Friday, January 25, 2019

The 1984 Listening Post - Queen - The Works

Queen - The Works



#39
February 27 1984
Queen
The Works
3.5 out of 5


Highlights:
Hammer to Fall
I Go Crazy (B Side)

Is it possible for me, an inveterate Queen fan, to objectively review The Works? I dunno.
A few years ago I listened and reviewed one Queen song a day, every day, until I got through the whole catalog. It presents a different perspective. 
 I remember the moment I heard about Queen’s switch to Capital. I was home from college, visiting a girl. I was driving around afterward (the visit hadn’t gone as planned), just meandering around New Jersey in my family’s Chrysler Cordoba.
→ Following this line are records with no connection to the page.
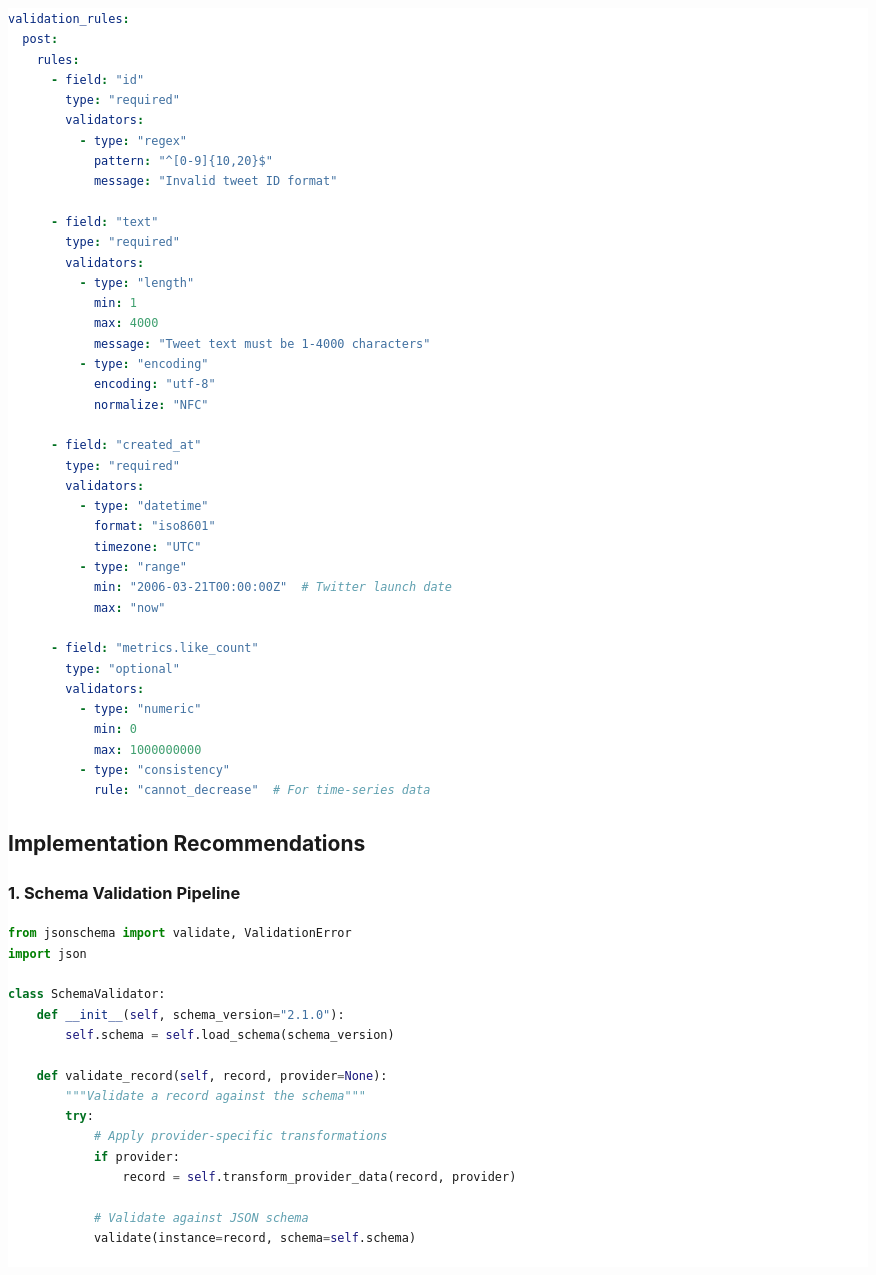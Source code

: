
 ```yaml
validation_rules:
  post:
    rules:
      - field: "id"
        type: "required"
        validators:
          - type: "regex"
            pattern: "^[0-9]{10,20}$"
            message: "Invalid tweet ID format"
      
      - field: "text"
        type: "required"
        validators:
          - type: "length"
            min: 1
            max: 4000
            message: "Tweet text must be 1-4000 characters"
          - type: "encoding"
            encoding: "utf-8"
            normalize: "NFC"
      
      - field: "created_at"
        type: "required"
        validators:
          - type: "datetime"
            format: "iso8601"
            timezone: "UTC"
          - type: "range"
            min: "2006-03-21T00:00:00Z"  # Twitter launch date
            max: "now"
      
      - field: "metrics.like_count"
        type: "optional"
        validators:
          - type: "numeric"
            min: 0
            max: 1000000000
          - type: "consistency"
            rule: "cannot_decrease"  # For time-series data
```

## Implementation Recommendations

### 1. Schema Validation Pipeline

```python
from jsonschema import validate, ValidationError
import json

class SchemaValidator:
    def __init__(self, schema_version="2.1.0"):
        self.schema = self.load_schema(schema_version)
    
    def validate_record(self, record, provider=None):
        """Validate a record against the schema"""
        try:
            # Apply provider-specific transformations
            if provider:
                record = self.transform_provider_data(record, provider)
            
            # Validate against JSON schema
            validate(instance=record, schema=self.schema)
            
```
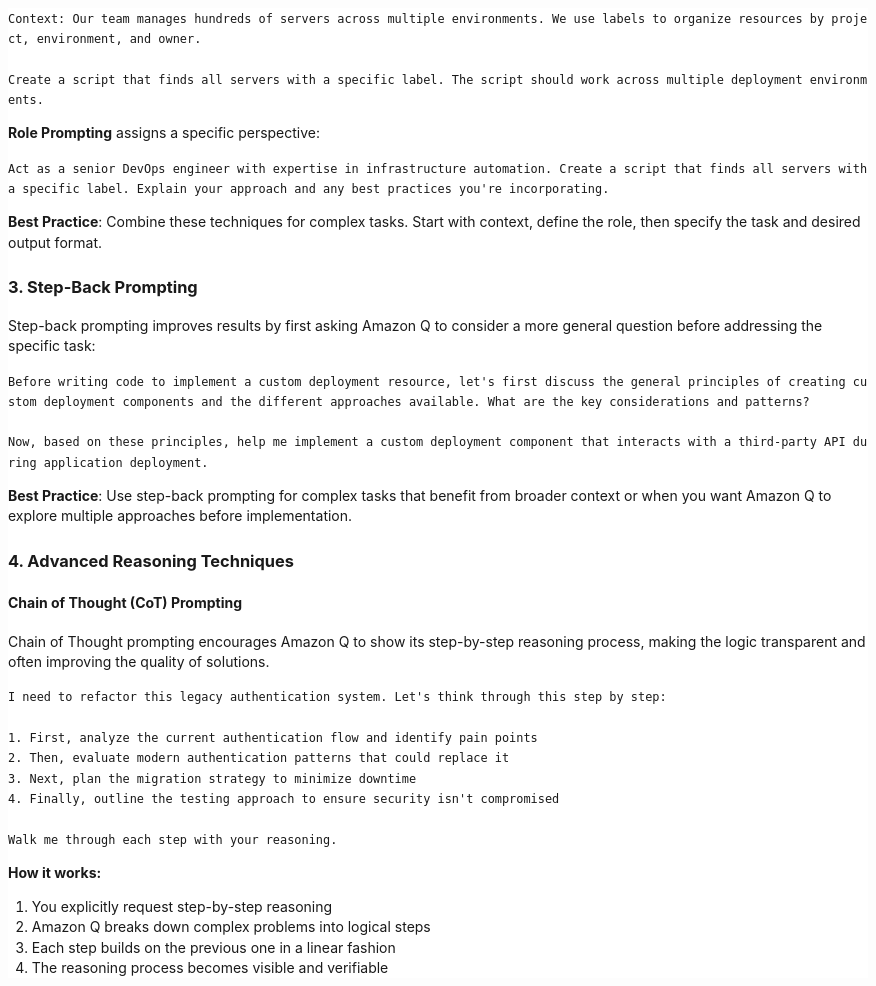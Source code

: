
 ```
Context: Our team manages hundreds of servers across multiple environments. We use labels to organize resources by project, environment, and owner.

Create a script that finds all servers with a specific label. The script should work across multiple deployment environments.
```

**Role Prompting** assigns a specific perspective:

```
Act as a senior DevOps engineer with expertise in infrastructure automation. Create a script that finds all servers with a specific label. Explain your approach and any best practices you're incorporating.
```

**Best Practice**: Combine these techniques for complex tasks. Start with context, define the role, then specify the task and desired output format.

### 3. Step-Back Prompting

Step-back prompting improves results by first asking Amazon Q to consider a more general question before addressing the specific task:

```
Before writing code to implement a custom deployment resource, let's first discuss the general principles of creating custom deployment components and the different approaches available. What are the key considerations and patterns?

Now, based on these principles, help me implement a custom deployment component that interacts with a third-party API during application deployment.
```

**Best Practice**: Use step-back prompting for complex tasks that benefit from broader context or when you want Amazon Q to explore multiple approaches before implementation.

### 4. Advanced Reasoning Techniques

#### Chain of Thought (CoT) Prompting

Chain of Thought prompting encourages Amazon Q to show its step-by-step reasoning process, making the logic transparent and often improving the quality of solutions.

```
I need to refactor this legacy authentication system. Let's think through this step by step:

1. First, analyze the current authentication flow and identify pain points
2. Then, evaluate modern authentication patterns that could replace it
3. Next, plan the migration strategy to minimize downtime
4. Finally, outline the testing approach to ensure security isn't compromised

Walk me through each step with your reasoning.
```

**How it works:**
1. You explicitly request step-by-step reasoning
2. Amazon Q breaks down complex problems into logical steps
3. Each step builds on the previous one in a linear fashion
4. The reasoning process becomes visible and verifiable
The radio was playing. The DJ said that Queen had announced their newest album and it was going to be on another label. That felt weird to me. Queen + Elektra. THAT was the sound of my youth. Of course, I was excited that there would be another Queen record but it didn’t feel right…
And then…The Works. I wanted to love it. Like, I really wanted to love it. And I pretended to. But…Radio Ga Ga? Hey, what’s that? A big bass and…and…synthesizers. It proved to me that Queen was of a different time. Singing paeans to RADIO?? Video was where it’s happening, man. And then, that video. That weirdly retro/fascist video. based on the movie metropolis, which no one saw but Queen had a song in (So did Adam Ant…oh, it sucks when your heroes fall so hard). Why are we putting our hands up in exaltation to you, Freddie? Why does your next song sound SOOOOO much like a “Play the Game” outtake? AND! You wrote a great f’aupera just 9 years before, Fred, and AND! You would record with the great Montserrat Caballe just a few years after this? Why rip on Pagliacci? Also…Why did you cut off Fred Mandel’s piano on “Man on the Prowl”? Why is someone ELSE playing piano on that song, anyway???? And why are you trying to redux that 50s homage, anyway???? There is a song (“Keep Passing the Open Windows”) that was recorded and left off the abysmal film version of John Irving’s The Hotel New Hampshire. It’s a thematic cousin to “Don’t Try Suicide”, a much better song (that isn’t very good) inasmuch as it’s also about not committing suicide. But it’s the guys’ talent and understanding of hook laden rock that make the song almost…well…good. 
That’s the thing. There’s no real clunker of a crappy song on it. Especially if you’re a Queen fan. But, are they actually good contributions to the song book?
Queen could make just about anything an international hit at this point. They’d even been forgiven for Hot Space when this one came out. But, it’s the sound of a band that has run out of ideas and just knows how to craft songs that fans will like…or buy. I know Roger had the big selling tune but the only one trying here is Brian. “Hammer to Fall” and “Tear It Up” (Which I swear will inform “One Vision” a couple years later) are him proving that Queen could rock. He could do these in his sleep. I think he did. The best cut is the B-Side they left off the album, another Brian rocker. It’s the sound of the guys having a good time.